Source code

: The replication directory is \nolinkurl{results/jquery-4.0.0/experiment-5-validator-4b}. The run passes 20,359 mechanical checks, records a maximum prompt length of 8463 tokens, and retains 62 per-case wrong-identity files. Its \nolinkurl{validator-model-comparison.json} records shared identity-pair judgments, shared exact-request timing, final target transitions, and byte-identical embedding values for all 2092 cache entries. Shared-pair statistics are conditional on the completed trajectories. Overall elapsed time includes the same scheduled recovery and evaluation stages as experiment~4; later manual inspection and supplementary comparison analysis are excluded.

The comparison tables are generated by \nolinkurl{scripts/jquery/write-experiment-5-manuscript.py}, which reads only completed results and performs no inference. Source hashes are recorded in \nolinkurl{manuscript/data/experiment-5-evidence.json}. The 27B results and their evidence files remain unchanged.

---

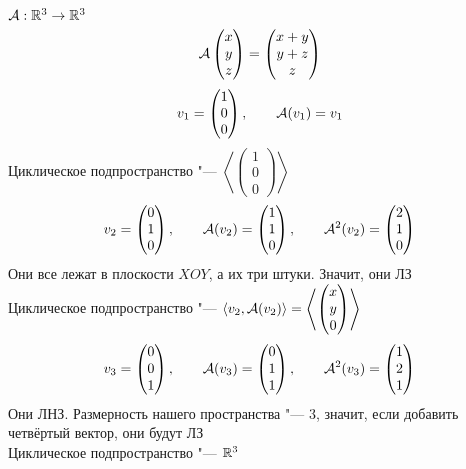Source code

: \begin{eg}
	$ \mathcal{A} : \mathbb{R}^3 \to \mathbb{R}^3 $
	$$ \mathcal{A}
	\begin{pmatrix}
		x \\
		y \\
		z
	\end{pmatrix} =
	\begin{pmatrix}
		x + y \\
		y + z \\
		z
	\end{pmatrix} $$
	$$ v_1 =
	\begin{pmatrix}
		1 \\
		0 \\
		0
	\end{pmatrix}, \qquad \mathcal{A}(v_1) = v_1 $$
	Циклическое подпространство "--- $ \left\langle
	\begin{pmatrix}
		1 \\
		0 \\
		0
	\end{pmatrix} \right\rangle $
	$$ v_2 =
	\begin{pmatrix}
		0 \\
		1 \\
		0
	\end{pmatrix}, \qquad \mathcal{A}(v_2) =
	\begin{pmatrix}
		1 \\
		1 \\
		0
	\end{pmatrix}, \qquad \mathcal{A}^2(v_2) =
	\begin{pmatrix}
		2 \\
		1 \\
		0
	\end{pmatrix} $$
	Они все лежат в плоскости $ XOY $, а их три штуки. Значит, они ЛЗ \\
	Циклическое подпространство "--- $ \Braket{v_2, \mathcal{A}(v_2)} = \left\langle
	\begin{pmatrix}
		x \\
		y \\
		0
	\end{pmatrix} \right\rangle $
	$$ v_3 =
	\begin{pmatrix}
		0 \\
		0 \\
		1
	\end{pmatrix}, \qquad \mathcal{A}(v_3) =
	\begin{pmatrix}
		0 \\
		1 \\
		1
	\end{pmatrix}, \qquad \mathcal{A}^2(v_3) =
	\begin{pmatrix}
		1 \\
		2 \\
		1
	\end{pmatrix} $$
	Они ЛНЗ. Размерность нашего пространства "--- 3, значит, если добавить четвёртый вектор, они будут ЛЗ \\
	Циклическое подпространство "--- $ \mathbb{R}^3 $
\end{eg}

Work item>
When "left" shows up in a line of the material, report that line.

Response area>
	Циклическое подпространство "--- $ \left\langle
	Циклическое подпространство "--- $ \Braket{v_2, \mathcal{A}(v_2)} = \left\langle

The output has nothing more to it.